Single and multiple column grouping in Data Analysis Python - Time & Space Complexity
When we group data by one or more columns, the computer organizes rows into sets. We want to know how the time to do this changes as the data grows.
How does grouping time grow when we add more rows or columns?
Analyze the time complexity of the following code snippet.
import pandas as pd
data = pd.DataFrame({
'City': ['NY', 'LA', 'NY', 'LA', 'NY'],
'Year': [2020, 2020, 2021, 2021, 2020],
'Sales': [100, 200, 150, 250, 300]
})
result = data.groupby(['City', 'Year']).sum()
This code groups sales data by city and year, then sums sales in each group.
Identify the loops, recursion, array traversals that repeat.
- Primary operation: Scanning each row once to assign it to a group.
- How many times: Exactly once per row in the data.
As the number of rows grows, the grouping step must look at each row once to decide its group.
| Input Size (n) | Approx. Operations |
|---|---|
| 10 | About 10 checks |
| 100 | About 100 checks |
| 1000 | About 1000 checks |
Pattern observation: The number of operations grows directly with the number of rows.
Time Complexity: O(n)
This means the time to group grows in a straight line with the number of rows.
[X] Wrong: "Grouping by more columns makes the time grow much faster, like squared or worse."
[OK] Correct: Grouping still looks at each row once.
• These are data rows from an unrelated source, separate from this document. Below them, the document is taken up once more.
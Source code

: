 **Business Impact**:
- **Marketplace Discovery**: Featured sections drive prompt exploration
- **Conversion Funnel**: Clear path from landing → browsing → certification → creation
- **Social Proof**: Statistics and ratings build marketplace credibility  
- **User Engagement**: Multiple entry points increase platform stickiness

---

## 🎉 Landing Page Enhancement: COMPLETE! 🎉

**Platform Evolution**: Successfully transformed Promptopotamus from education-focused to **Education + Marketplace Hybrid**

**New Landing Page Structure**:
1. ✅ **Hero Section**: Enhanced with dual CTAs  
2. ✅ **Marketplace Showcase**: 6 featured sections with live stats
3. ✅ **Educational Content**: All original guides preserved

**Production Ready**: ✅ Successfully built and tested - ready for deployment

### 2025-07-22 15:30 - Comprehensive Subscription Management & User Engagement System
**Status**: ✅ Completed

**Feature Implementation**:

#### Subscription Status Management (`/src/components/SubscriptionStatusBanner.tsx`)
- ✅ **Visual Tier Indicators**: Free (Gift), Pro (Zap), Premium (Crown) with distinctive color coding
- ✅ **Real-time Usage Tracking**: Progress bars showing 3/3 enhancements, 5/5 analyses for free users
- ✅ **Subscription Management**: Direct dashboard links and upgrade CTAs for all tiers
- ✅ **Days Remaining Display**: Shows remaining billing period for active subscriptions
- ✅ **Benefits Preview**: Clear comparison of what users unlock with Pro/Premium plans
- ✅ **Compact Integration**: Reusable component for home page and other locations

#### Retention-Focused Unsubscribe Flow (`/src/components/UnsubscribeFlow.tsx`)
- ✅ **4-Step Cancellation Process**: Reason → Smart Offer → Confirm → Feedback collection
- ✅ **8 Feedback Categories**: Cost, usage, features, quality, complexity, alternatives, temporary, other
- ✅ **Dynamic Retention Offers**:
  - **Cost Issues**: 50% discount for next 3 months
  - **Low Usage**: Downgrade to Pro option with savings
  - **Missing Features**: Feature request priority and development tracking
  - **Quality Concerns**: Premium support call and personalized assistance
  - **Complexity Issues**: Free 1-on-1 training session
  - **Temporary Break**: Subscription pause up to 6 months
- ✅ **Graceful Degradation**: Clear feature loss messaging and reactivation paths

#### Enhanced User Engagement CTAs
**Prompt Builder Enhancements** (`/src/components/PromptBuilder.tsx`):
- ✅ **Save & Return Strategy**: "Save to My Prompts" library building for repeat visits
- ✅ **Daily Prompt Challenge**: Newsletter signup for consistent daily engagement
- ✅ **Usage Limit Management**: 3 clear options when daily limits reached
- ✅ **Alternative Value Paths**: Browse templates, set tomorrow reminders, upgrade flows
More columns affect memory and grouping keys, but the main time is scanning rows, which grows linearly.
Understanding how grouping scales helps you explain data processing steps clearly. It shows you can think about how data size affects performance, a useful skill in real projects.
"What if we grouped the data multiple times in a loop? How would the time complexity change?"